#### WHAT THE TASK REQUIRES
Please tally the lines in the records that include the word "primal" and answer with the bare number.

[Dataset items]

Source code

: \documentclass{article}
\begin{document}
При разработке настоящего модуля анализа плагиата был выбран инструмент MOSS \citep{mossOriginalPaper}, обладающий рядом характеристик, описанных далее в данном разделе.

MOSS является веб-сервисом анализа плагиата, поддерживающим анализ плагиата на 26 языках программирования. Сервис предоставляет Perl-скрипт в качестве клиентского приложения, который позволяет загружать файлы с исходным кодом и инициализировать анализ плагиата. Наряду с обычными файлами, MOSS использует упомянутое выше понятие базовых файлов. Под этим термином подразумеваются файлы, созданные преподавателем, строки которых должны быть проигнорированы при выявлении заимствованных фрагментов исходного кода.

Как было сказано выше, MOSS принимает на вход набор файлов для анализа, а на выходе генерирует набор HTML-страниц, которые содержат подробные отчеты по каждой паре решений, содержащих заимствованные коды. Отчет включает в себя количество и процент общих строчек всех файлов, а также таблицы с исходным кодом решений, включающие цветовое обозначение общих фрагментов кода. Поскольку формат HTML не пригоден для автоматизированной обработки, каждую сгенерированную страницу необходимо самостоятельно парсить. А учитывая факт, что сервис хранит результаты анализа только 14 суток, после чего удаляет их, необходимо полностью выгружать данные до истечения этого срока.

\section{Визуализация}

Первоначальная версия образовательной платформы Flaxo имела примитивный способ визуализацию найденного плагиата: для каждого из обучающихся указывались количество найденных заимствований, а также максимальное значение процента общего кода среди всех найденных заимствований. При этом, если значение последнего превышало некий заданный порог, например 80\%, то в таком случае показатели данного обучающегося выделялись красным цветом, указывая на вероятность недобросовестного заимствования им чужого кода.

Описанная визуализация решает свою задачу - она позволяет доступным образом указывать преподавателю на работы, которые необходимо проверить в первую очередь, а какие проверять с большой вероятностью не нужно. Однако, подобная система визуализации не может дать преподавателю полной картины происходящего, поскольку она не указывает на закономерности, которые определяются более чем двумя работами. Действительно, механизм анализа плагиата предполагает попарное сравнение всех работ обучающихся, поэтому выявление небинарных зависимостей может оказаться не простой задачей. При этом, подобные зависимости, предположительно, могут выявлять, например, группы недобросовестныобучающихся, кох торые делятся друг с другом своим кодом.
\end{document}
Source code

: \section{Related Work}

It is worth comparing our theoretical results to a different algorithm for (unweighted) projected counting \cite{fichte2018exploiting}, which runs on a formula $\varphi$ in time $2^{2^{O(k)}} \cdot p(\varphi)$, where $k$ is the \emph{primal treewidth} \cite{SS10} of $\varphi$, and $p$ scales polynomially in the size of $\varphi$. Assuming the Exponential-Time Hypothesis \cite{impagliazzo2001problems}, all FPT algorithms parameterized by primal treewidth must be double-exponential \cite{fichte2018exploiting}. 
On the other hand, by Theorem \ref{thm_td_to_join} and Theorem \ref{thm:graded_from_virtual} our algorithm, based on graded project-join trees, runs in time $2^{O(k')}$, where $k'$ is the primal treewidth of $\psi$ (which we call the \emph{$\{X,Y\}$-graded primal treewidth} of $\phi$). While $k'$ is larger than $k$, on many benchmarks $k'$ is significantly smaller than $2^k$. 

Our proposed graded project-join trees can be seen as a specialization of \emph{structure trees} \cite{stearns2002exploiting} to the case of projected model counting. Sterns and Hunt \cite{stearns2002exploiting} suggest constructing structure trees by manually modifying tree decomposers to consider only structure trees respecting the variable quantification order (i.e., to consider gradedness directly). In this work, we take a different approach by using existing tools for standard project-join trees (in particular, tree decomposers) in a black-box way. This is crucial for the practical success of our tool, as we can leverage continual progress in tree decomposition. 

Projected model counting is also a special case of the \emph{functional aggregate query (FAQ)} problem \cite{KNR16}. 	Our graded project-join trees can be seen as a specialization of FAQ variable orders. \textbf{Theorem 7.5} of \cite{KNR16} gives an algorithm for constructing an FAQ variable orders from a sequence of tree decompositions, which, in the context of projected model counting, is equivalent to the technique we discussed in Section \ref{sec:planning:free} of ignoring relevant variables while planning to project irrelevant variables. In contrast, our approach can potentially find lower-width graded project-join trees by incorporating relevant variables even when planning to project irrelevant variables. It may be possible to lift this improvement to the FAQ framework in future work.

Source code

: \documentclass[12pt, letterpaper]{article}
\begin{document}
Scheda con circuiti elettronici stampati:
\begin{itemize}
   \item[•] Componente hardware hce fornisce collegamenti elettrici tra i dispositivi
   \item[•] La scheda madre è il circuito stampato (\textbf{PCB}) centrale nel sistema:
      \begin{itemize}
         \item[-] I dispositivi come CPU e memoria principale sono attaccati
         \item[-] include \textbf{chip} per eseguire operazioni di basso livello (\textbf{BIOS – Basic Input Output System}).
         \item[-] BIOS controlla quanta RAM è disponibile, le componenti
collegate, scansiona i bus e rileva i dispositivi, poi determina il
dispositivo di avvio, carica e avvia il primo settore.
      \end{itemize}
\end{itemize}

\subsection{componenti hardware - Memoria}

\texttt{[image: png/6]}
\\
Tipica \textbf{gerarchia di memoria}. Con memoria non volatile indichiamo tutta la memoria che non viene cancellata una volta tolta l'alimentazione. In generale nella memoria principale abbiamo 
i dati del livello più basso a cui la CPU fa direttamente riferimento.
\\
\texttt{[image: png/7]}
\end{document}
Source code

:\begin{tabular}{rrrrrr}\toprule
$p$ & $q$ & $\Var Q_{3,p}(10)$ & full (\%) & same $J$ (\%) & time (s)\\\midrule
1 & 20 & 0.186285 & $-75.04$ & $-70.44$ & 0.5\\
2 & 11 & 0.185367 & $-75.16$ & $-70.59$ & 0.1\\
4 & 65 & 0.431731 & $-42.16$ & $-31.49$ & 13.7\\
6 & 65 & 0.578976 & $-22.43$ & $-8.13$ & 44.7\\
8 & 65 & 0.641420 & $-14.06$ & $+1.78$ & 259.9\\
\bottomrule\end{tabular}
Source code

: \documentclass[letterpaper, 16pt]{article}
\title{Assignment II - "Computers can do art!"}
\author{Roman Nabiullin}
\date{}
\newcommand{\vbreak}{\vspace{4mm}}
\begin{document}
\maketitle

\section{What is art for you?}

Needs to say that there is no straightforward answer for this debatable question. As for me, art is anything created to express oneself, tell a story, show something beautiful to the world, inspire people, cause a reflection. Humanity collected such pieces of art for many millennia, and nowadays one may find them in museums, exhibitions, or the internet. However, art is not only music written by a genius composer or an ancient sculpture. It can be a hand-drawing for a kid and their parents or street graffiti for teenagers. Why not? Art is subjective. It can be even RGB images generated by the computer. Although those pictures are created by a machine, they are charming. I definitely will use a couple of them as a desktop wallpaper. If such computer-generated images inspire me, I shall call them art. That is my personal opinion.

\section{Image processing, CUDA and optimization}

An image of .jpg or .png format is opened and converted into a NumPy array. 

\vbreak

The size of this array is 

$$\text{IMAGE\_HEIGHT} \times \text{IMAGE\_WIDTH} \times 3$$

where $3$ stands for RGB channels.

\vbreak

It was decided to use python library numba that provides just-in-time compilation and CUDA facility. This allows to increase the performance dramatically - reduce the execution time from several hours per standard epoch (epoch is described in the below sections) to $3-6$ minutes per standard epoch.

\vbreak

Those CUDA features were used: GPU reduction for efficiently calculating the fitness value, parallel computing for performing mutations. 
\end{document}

#### RESPONSE
2